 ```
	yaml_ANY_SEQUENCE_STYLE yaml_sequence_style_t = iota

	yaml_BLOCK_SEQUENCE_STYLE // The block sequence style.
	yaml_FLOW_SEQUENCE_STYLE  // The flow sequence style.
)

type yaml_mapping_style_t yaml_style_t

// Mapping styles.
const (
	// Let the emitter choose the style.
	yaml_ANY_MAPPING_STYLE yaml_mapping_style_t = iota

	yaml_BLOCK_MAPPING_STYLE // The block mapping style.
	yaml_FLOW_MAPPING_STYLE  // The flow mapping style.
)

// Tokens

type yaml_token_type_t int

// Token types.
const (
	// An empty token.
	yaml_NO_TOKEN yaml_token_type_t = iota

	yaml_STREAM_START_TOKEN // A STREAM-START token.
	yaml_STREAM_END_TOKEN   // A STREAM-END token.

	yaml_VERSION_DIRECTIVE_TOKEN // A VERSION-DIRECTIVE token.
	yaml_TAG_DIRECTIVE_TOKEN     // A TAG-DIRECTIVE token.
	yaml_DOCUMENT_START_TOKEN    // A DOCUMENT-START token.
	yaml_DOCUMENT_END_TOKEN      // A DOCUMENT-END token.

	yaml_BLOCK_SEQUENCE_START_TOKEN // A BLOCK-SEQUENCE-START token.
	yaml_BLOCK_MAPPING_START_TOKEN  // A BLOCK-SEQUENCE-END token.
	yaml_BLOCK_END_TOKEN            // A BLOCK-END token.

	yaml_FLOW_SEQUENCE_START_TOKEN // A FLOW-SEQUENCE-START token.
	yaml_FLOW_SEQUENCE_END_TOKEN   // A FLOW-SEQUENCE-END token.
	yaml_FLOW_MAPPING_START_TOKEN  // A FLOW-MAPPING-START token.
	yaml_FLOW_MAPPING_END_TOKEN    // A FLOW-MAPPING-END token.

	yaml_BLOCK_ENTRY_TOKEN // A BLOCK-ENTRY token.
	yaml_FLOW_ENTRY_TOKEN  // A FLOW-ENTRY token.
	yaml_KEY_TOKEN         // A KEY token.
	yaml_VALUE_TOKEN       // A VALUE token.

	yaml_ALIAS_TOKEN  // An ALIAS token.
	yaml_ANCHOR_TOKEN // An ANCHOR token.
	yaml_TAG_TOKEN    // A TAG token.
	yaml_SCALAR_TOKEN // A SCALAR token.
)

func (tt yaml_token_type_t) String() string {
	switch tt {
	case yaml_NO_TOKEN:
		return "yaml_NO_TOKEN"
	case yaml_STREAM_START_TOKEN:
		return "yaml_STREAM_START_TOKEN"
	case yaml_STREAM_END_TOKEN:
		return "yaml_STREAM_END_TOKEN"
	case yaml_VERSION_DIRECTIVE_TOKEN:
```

## DESCRIPTION OF THE TASK
Could you show every line of the material that includes the string "iota"?

## YOUR SOLUTION
	yaml_ANY_SEQUENCE_STYLE yaml_sequence_style_t = iota
	yaml_ANY_MAPPING_STYLE yaml_mapping_style_t = iota
	yaml_NO_TOKEN yaml_token_type_t = iota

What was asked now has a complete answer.